Borough President Melinda Katz and Queens Parks Commissioner Dorothy Lewandowski joined members of community boards 6 and 9 and Joseph DeVoy’s family to break ground on the major park upgrade last Wednesday.
The $1.45 million capital project, funded by the Borough President’s office, will include new forest-themed ADA accessible park equipment and amenities.
“DeVoy Playground is a charming neighborhood jewel nestled inside one of Queens’ largest parks,” Lewandowski said. “The new playground, designed to look like a tree house, will spark the imaginations of everyone who visits it and reflect the beauty of Forest Park.”
The playground’s new layout will fit to the park’s sloping terrain. A drinking fountain will be installed in addition to more seating and swings. The main entrance will be regraded and the entrance gate will be replaced with one that allows for better access.

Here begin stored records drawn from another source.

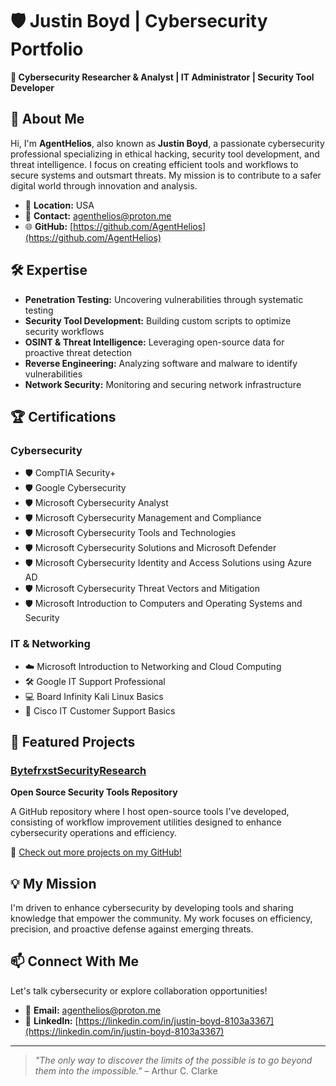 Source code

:# 🛡️ Justin Boyd | Cybersecurity Portfolio

**🚀 Cybersecurity Researcher & Analyst | IT Administrator | Security Tool Developer**

## 👋 About Me

Hi, I'm **AgentHelios**, also known as **Justin Boyd**, a passionate cybersecurity professional specializing in ethical hacking, security tool development, and threat intelligence. I focus on creating efficient tools and workflows to secure systems and outsmart threats. My mission is to contribute to a safer digital world through innovation and analysis.

- 📍 **Location:** USA
- 📧 **Contact:** [agenthelios@proton.me](mailto:agenthelios@proton.me)
- 🌐 **GitHub:** [https://github.com/AgentHelios](https://github.com/AgentHelios)

## 🛠️ Expertise

- **Penetration Testing:** Uncovering vulnerabilities through systematic testing
- **Security Tool Development:** Building custom scripts to optimize security workflows
- **OSINT & Threat Intelligence:** Leveraging open-source data for proactive threat detection
- **Reverse Engineering:** Analyzing software and malware to identify vulnerabilities
- **Network Security:** Monitoring and securing network infrastructure

## 🏆 Certifications

### Cybersecurity
- 🛡️ CompTIA Security+
- 🛡️ Google Cybersecurity
- 🛡️ Microsoft Cybersecurity Analyst
- 🛡️ Microsoft Cybersecurity Management and Compliance
- 🛡️ Microsoft Cybersecurity Tools and Technologies
- 🛡️ Microsoft Cybersecurity Solutions and Microsoft Defender
- 🛡️ Microsoft Cybersecurity Identity and Access Solutions using Azure AD
- 🛡️ Microsoft Cybersecurity Threat Vectors and Mitigation
- 🛡️ Microsoft Introduction to Computers and Operating Systems and Security

### IT & Networking
- ☁️ Microsoft Introduction to Networking and Cloud Computing
- 🛠️ Google IT Support Professional
- 💻 Board Infinity Kali Linux Basics
- 💬 Cisco IT Customer Support Basics

## 🚀 Featured Projects

### [BytefrxstSecurityResearch](https://github.com/BytefrxstSecurityResearch)
**Open Source Security Tools Repository**

A GitHub repository where I host open-source tools I've developed, consisting of workflow improvement utilities designed to enhance cybersecurity operations and efficiency.

🔗 [Check out more projects on my GitHub!](https://github.com/AgentHelios)

## 💡 My Mission

I'm driven to enhance cybersecurity by developing tools and sharing knowledge that empower the community. My work focuses on efficiency, precision, and proactive defense against emerging threats.

## 📫 Connect With Me

Let's talk cybersecurity or explore collaboration opportunities!

- 📧 **Email:** [agenthelios@proton.me](mailto:agenthelios@proton.me)
- 💼 **LinkedIn:** [https://linkedin.com/in/justin-boyd-8103a3367](https://linkedin.com/in/justin-boyd-8103a3367)

---

> *"The only way to discover the limits of the possible is to go beyond them into the impossible."* – Arthur C. Clarke
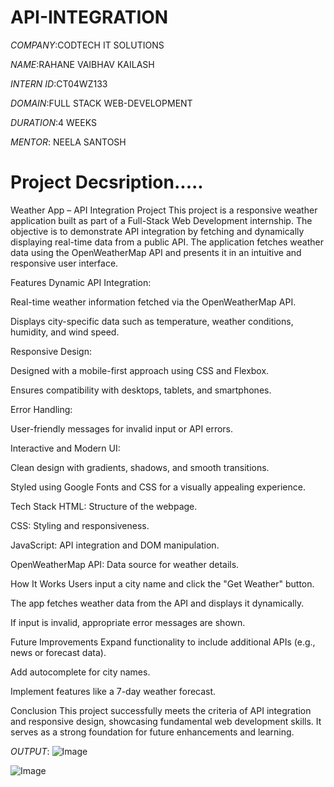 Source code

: # API-INTEGRATION

*COMPANY*:CODTECH IT SOLUTIONS

*NAME*:RAHANE VAIBHAV KAILASH

*INTERN ID*:CT04WZ133

*DOMAIN*:FULL STACK WEB-DEVELOPMENT

*DURATION*:4 WEEKS

*MENTOR*: NEELA SANTOSH

# Project Decsription.....
Weather App – API Integration Project
This project is a responsive weather application built as part of a Full-Stack Web Development internship. The objective is to demonstrate API integration by fetching and dynamically displaying real-time data from a public API. The application fetches weather data using the OpenWeatherMap API and presents it in an intuitive and responsive user interface.

Features
Dynamic API Integration:

Real-time weather information fetched via the OpenWeatherMap API.

Displays city-specific data such as temperature, weather conditions, humidity, and wind speed.

Responsive Design:

Designed with a mobile-first approach using CSS and Flexbox.

Ensures compatibility with desktops, tablets, and smartphones.

Error Handling:

User-friendly messages for invalid input or API errors.

Interactive and Modern UI:

Clean design with gradients, shadows, and smooth transitions.

Styled using Google Fonts and CSS for a visually appealing experience.

Tech Stack
HTML: Structure of the webpage.

CSS: Styling and responsiveness.

JavaScript: API integration and DOM manipulation.

OpenWeatherMap API: Data source for weather details.

How It Works
Users input a city name and click the "Get Weather" button.

The app fetches weather data from the API and displays it dynamically.

If input is invalid, appropriate error messages are shown.

Future Improvements
Expand functionality to include additional APIs (e.g., news or forecast data).

Add autocomplete for city names.

Implement features like a 7-day weather forecast.

Conclusion
This project successfully meets the criteria of API integration and responsive design, showcasing fundamental web development skills. It serves as a strong foundation for future enhancements and learning.



*OUTPUT*:
![Image](https://github.com/user-attachments/assets/edf6d3ba-8095-4fd3-8084-2db787040300)

![Image](https://github.com/user-attachments/assets/309b0d99-96e8-46ca-8c6a-aeffa54b708b)
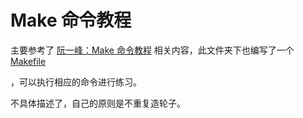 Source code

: # Make 命令教程

主要参考了 [阮一峰：Make 命令教程](https://www.ruanyifeng.com/blog/2015/02/make.html) 相关内容，此文件夹下也编写了一个 [Makefile](./Makefile)

，可以执行相应的命令进行练习。

不具体描述了，自己的原则是不重复造轮子。

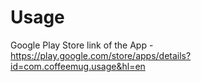 # Usage


Google Play Store link of the App - https://play.google.com/store/apps/details?id=com.coffeemug.usage&hl=en
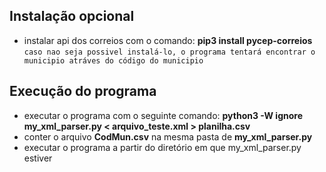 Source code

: ## Instalação opcional
- instalar api dos correios com o comando: **pip3 install pycep-correios** `caso nao seja possivel instalá-lo, o programa tentará encontrar o municipio atráves do código do municipio`

## Execução do programa
- executar o programa com o seguinte comando: **python3 -W ignore my_xml_parser.py < arquivo_teste.xml > planilha.csv**
- conter o arquivo **CodMun.csv** na mesma pasta de **my_xml_parser.py**
- executar o programa a partir do diretório em que my_xml_parser.py estiver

The interactive equipment, including a set of steel drums, allows for children ages two to 15 use the playground, Lewandowski said. Existing features like the wood climbing logs and the animal sculptures will be preserved.
In 2000, the year DeVoy passed away at the age of 74, the playground was renamed in honor of the community activist. He was once the Forest Hills Civic Association president, co-chairman of the Federation of Civic Councils of Queens County, president of the Central Queens Allied Council, a member of the Bell Atlantic Community Advisory Council and a secretary of the Central Queens Historical Society.
For years, DeVoy also served on Community Board 6, and functioned as the first chairman of Community Board 9 before it later became Community Board 6 in 1963. DeVoy also co-founded the Forest Hills Volunteer Ambulance Corps in 1971.
“Joe DeVoy was the head of the Forest Hills Civic Association when I first started out in my career 22 years ago,” Katz said. “I got to know him very well and when it came to naming the park, he seemed like the obvious person to name the park after.”
Katz called the playground a park for families, in which parents could have their children play within a gated area either at the playground or at the grassy, open space nearby.
Doris attended the groundbreaking ceremony with the couple's granddaughter Heather DeVoy, who visited the playground with Joseph when she was a child.
Heather said that while the other construction looked amazing, they couldn’t wait to see what’s in store for the park and future generations of children.
“The Parks Department called me and told me about the ceremony,” Doris added. “I wasn’t feeling so well yesterday, but after I heard about the plans for the playground I bounced up and felt great again.”